European equities retreated from their previous gains as the Federal Reserve’s hawkish interest rate projections overshadowed optimism sparked by softer US inflation data. The Stoxx 600 index fell 0.6%, reversing its earlier advance of 1.1%, the largest in a month.
In contrast, US stocks were poised to extend record highs, with the S&P 500 and Nasdaq 100 futures trading slightly higher. The dollar and Treasury yields were little changed, as investors digested the Fed’s updated rate path.
The European Union’s bonds also declined after MSCI Inc. decided not to include the bloc’s debt in its government bond indexes, a move that could reduce demand for EU bonds.
Earlier, a report showed the US core consumer price index fell to its lowest level in over three years, boosting risk-on assets. However, the Fed’s dot plot revealed a more hawkish stance, with only one quarter-point rate cut expected this year, down from three predicted in March.
According to Mohit Kumar, chief economist for Europe at Jefferies International, “The Fed dot plot was marginally on the hawkish side, causing some pullback in the markets.” He added that any selloff in stocks would be a buying opportunity.

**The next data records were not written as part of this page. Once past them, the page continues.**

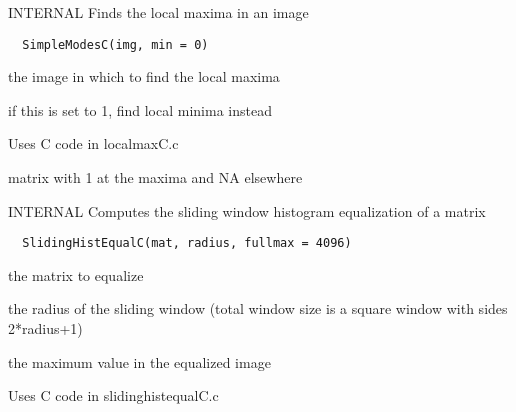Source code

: \documentclass[a4paper]{book}
\begin{document}
%
\begin{Description}\relax
INTERNAL Finds the local maxima in an image
\end{Description}
%
\begin{Usage}
\begin{verbatim}
  SimpleModesC(img, min = 0)
\end{verbatim}
\end{Usage}
%
\begin{Arguments}
\begin{ldescription}
\item[\code{img}] the image in which to find the local maxima

\item[\code{min}] if this is set to 1, find local minima
instead
\end{ldescription}
\end{Arguments}
%
\begin{Details}\relax
Uses C code in localmaxC.c
\end{Details}
%
\begin{Value}
matrix with 1 at the maxima and NA elsewhere
\end{Value}
%
\begin{Description}\relax
INTERNAL Computes the sliding window histogram
equalization of a matrix
\end{Description}
%
\begin{Usage}
\begin{verbatim}
  SlidingHistEqualC(mat, radius, fullmax = 4096)
\end{verbatim}
\end{Usage}
%
\begin{Arguments}
\begin{ldescription}
\item[\code{mat}] the matrix to equalize

\item[\code{radius}] the radius of the sliding window (total
window size is a square window with sides 2*radius+1)

\item[\code{fullmax}] the maximum value in the equalized image
\end{ldescription}
\end{Arguments}
%
\begin{Details}\relax
Uses C code in slidinghistequalC.c
\end{Details}
\end{document}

European Central Bank Governing Council member Joachim Nagel also warned that consumer price growth in the euro zone remains stubborn, adding to the cautious sentiment.
In Essence
European stocks retreated as the Fed’s hawkish rate path offset optimism from softer US inflation data. While US stocks were set to extend record highs, European bonds fell, and the dollar and Treasuries were little changed. The Fed’s updated rate path and Nagel’s comments added to the caution, suggesting a bumpy road ahead for markets.